Records from a dataset
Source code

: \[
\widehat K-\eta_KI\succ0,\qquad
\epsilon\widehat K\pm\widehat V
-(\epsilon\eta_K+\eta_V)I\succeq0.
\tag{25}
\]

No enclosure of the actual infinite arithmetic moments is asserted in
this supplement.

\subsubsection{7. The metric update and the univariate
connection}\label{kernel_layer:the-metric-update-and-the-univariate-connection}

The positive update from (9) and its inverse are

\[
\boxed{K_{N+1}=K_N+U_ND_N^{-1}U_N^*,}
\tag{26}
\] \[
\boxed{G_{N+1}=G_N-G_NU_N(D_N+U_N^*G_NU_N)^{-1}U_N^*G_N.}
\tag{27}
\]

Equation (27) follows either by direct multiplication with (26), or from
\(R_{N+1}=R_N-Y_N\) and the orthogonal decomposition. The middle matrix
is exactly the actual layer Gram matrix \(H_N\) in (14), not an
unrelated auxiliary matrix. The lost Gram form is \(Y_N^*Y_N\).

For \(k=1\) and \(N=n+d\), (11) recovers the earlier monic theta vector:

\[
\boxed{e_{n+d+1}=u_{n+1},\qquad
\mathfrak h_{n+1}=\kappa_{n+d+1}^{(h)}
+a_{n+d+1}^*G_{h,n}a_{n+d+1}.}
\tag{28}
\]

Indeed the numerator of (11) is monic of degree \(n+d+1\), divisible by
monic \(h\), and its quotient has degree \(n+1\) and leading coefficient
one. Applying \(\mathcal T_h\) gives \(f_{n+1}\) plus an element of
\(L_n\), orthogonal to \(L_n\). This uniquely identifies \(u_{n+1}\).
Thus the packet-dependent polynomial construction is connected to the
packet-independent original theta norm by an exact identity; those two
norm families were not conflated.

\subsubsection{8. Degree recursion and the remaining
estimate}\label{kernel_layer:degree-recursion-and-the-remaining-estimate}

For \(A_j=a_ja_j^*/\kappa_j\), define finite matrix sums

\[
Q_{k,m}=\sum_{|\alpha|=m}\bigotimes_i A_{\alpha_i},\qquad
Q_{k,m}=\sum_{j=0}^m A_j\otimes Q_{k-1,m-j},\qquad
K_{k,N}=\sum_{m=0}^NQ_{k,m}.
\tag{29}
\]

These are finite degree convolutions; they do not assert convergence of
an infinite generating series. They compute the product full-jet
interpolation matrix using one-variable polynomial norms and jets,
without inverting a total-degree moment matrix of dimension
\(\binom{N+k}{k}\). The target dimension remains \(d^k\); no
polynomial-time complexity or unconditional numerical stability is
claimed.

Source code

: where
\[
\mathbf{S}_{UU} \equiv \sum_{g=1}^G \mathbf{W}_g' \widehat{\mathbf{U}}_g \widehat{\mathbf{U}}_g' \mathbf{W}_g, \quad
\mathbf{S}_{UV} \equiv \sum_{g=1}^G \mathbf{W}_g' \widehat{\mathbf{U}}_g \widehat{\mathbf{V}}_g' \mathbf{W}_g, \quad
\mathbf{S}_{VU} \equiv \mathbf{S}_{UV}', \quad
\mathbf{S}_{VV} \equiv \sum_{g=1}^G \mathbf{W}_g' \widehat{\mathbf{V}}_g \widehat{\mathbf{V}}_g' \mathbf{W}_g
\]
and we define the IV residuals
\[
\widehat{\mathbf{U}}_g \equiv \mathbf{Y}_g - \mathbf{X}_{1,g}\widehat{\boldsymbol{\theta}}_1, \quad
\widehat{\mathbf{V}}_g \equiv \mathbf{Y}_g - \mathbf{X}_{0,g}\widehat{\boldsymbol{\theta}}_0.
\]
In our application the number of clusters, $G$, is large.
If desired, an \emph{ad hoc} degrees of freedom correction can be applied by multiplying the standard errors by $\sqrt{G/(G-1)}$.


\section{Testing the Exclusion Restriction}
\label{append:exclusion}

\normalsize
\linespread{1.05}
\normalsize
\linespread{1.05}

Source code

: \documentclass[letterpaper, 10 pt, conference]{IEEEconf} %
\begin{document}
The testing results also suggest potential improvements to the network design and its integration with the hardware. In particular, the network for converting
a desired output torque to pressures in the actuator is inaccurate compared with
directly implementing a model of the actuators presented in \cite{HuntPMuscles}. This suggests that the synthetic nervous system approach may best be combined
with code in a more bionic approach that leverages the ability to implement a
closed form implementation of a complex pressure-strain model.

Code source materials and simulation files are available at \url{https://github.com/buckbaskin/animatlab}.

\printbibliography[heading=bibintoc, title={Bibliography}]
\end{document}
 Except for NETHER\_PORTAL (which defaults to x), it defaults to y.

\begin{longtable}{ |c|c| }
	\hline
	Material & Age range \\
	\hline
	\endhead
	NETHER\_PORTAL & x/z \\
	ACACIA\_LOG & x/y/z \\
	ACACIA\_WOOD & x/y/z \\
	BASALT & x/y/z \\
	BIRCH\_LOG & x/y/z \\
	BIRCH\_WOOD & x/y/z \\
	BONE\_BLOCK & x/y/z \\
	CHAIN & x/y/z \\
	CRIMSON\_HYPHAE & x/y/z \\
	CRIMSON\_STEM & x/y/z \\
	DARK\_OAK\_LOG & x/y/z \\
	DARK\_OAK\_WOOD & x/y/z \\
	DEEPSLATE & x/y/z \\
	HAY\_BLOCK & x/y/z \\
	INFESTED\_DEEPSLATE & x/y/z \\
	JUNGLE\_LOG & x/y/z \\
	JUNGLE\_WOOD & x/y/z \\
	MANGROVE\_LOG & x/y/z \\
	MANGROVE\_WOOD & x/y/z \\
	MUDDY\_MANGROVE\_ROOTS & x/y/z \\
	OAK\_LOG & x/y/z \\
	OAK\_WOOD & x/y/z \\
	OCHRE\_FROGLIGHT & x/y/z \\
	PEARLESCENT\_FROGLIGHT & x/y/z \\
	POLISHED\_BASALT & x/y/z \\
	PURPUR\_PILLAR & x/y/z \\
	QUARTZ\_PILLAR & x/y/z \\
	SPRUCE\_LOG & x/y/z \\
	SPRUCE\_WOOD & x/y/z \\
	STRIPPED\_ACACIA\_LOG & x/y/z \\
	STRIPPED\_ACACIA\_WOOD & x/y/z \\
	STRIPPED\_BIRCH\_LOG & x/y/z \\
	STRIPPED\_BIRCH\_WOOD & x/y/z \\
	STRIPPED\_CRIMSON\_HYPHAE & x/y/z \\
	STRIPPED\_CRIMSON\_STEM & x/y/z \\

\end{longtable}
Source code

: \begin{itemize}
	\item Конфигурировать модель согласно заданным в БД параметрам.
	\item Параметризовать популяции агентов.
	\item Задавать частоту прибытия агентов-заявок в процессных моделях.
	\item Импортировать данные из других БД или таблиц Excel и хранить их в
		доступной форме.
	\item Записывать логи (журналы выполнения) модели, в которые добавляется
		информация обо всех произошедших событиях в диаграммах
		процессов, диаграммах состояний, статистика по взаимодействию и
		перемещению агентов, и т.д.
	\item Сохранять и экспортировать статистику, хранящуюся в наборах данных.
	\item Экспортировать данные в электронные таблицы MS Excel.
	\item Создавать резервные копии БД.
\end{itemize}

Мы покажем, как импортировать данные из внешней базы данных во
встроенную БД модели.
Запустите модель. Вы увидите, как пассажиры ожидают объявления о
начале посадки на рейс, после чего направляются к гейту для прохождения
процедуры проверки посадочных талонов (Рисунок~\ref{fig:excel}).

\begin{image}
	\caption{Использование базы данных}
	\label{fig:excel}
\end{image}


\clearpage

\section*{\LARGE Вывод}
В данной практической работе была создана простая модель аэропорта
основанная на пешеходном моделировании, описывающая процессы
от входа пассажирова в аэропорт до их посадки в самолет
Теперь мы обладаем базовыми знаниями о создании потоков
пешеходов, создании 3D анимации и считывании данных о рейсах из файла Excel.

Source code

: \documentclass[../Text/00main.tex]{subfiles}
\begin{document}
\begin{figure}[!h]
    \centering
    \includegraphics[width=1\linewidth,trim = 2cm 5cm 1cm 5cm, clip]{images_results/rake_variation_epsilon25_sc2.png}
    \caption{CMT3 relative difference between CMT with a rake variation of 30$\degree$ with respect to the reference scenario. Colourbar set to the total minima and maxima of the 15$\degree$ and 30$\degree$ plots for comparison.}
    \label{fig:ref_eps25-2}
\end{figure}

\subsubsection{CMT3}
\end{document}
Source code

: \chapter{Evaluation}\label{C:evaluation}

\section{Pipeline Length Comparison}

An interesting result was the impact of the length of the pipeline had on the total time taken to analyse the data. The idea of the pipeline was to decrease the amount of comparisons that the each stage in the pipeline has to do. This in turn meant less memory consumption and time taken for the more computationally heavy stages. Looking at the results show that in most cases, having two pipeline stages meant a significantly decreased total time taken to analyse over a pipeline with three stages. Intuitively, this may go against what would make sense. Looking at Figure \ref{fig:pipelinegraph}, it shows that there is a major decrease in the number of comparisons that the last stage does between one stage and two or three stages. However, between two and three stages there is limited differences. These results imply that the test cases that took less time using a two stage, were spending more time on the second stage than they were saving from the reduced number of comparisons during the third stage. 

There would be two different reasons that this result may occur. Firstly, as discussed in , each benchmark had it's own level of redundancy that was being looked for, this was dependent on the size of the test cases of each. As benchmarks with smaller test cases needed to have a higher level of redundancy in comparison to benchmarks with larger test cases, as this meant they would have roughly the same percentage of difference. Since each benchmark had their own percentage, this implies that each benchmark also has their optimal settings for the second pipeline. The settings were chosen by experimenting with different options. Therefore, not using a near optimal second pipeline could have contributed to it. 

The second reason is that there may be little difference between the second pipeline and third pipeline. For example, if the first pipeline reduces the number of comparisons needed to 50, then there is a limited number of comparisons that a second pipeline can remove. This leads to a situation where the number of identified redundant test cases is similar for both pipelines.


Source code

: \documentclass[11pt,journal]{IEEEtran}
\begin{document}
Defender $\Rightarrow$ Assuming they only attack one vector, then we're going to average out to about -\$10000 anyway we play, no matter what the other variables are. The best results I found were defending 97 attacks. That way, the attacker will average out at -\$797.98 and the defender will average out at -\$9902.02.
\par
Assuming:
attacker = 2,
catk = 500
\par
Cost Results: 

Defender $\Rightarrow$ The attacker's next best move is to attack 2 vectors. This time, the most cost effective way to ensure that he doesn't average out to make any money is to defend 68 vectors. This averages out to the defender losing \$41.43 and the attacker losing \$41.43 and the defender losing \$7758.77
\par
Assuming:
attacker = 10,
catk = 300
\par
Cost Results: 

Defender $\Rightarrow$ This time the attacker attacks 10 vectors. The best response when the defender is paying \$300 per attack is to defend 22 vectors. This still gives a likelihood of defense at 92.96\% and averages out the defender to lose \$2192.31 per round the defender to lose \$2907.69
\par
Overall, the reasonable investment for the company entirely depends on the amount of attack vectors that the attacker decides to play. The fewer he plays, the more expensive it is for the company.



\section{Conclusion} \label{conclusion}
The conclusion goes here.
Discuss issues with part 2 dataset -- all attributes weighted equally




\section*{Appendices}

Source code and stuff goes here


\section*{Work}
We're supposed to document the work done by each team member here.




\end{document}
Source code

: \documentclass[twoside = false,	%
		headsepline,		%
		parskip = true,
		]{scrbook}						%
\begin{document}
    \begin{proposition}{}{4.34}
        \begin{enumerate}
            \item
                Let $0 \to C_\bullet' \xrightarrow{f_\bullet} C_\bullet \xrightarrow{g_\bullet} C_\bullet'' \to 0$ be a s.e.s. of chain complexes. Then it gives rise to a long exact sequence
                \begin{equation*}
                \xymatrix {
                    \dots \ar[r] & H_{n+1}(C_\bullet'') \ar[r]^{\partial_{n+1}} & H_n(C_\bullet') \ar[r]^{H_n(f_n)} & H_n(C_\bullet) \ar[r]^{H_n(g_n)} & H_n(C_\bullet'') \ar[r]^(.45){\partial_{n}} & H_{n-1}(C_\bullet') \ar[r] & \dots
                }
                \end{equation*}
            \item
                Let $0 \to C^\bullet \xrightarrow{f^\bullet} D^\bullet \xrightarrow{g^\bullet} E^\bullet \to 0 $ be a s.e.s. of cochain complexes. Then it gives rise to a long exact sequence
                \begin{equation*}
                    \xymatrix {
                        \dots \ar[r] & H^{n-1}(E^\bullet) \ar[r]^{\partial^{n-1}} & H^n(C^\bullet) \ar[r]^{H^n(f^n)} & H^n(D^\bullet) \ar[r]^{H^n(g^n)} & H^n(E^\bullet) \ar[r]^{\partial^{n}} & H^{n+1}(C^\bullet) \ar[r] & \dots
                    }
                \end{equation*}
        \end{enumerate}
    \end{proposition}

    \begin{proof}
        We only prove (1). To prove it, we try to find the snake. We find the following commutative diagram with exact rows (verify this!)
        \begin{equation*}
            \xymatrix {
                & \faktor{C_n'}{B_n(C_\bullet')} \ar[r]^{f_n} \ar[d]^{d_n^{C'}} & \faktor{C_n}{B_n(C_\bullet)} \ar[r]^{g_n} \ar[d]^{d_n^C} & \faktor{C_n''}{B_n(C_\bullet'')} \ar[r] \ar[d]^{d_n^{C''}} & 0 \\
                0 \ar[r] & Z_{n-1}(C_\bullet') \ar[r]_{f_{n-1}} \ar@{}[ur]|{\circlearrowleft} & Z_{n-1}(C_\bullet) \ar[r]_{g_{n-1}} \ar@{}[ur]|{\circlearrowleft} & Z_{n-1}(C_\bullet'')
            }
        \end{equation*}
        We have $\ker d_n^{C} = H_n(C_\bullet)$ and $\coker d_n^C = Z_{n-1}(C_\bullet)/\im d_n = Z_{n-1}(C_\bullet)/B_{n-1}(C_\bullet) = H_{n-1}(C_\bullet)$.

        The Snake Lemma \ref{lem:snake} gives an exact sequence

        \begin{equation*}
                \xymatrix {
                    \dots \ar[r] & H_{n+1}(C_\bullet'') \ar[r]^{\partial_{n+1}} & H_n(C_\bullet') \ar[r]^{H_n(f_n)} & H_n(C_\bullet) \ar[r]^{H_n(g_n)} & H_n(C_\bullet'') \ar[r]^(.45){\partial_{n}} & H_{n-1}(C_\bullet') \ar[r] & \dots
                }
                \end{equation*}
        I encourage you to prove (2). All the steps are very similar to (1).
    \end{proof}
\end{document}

PROBLEM STATEMENT: Looking at the data above, state how many of its lines contain the word "attacks", and give nothing but that number.

ANSWER SECTION: 2